* [PROBLEM DETAILS] What is needed is an exact copy of the lines in the entries below from the one holding "Hangman, в переводе" through the one holding "Step 1. Create a new folder", pictures excluded.
── DATA TO PROCESS
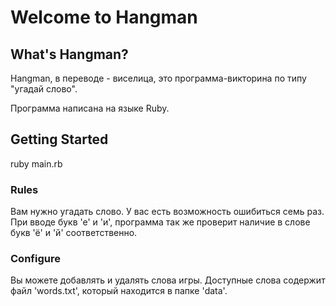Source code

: # Welcome to Hangman
## What's Hangman?
Hangman, в переводе - виселица, это программа-викторина по типу "угадай слово".

Программа написана на языке Ruby.

## Getting Started

ruby main.rb

### Rules
Вам нужно угадать слово. У вас есть возможность ошибиться семь раз. При вводе букв 'е' и 'и', программа так же проверит 
наличие в слове букв 'ё' и 'й' соответственно.

### Configure
Вы можете добавлять и удалять слова игры. Доступные слова содержит файл 'words.txt', который находится в папке 'data'.
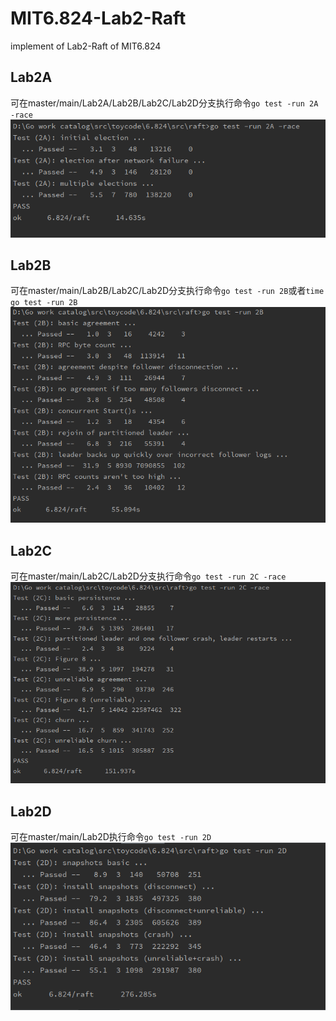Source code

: # MIT6.824-Lab2-Raft
implement of Lab2-Raft of MIT6.824

## Lab2A
可在master/main/Lab2A/Lab2B/Lab2C/Lab2D分支执行命令`go test -run 2A -race`  
![Lab2A](./lab_res/Lab2A.PNG)

## Lab2B
可在master/main/Lab2B/Lab2C/Lab2D分支执行命令`go test -run 2B`或者`time go test -run 2B`  
![Lab2B](./lab_res/Lab2B.PNG)

## Lab2C
可在master/main/Lab2C/Lab2D分支执行命令`go test -run 2C -race`  
![Lab2C](./lab_res/Lab2C.PNG)

## Lab2D
可在master/main/Lab2D执行命令`go test -run 2D`  
![Lab2D](./lab_res/Lab2D.PNG)
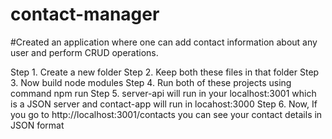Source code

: # contact-manager

#Created an application where one can add contact information about any user and perform CRUD operations.

Step 1. Create a new folder
Step 2. Keep both these files in that folder
Step 3. Now build node modules
Step 4. Run both of these projects using command npm run 
Step 5. server-api will run in your localhost:3001 which is a JSON server and contact-app will run in locahost:3000
Step 6. Now, If you go to http://localhost:3001/contacts you can see your contact details in JSON format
────
* [RESPONSE AREA]
Hangman, в переводе - виселица, это программа-викторина по типу "угадай слово".

Программа написана на языке Ruby.

## Getting Started

ruby main.rb

### Rules
Вам нужно угадать слово. У вас есть возможность ошибиться семь раз. При вводе букв 'е' и 'и', программа так же проверит 
наличие в слове букв 'ё' и 'й' соответственно.

### Configure
Вы можете добавлять и удалять слова игры. Доступные слова содержит файл 'words.txt', который находится в папке 'data'.
Source code

: # MIT6.824-Lab2-Raft
implement of Lab2-Raft of MIT6.824

## Lab2A
可在master/main/Lab2A/Lab2B/Lab2C/Lab2D分支执行命令`go test -run 2A -race`  
![Lab2A](./lab_res/Lab2A.PNG)

## Lab2B
可在master/main/Lab2B/Lab2C/Lab2D分支执行命令`go test -run 2B`或者`time go test -run 2B`  
![Lab2B](./lab_res/Lab2B.PNG)

## Lab2C
可在master/main/Lab2C/Lab2D分支执行命令`go test -run 2C -race`  
![Lab2C](./lab_res/Lab2C.PNG)

## Lab2D
可在master/main/Lab2D执行命令`go test -run 2D`  
![Lab2D](./lab_res/Lab2D.PNG)
Source code

: # contact-manager

#Created an application where one can add contact information about any user and perform CRUD operations.

Step 1. Create a new folder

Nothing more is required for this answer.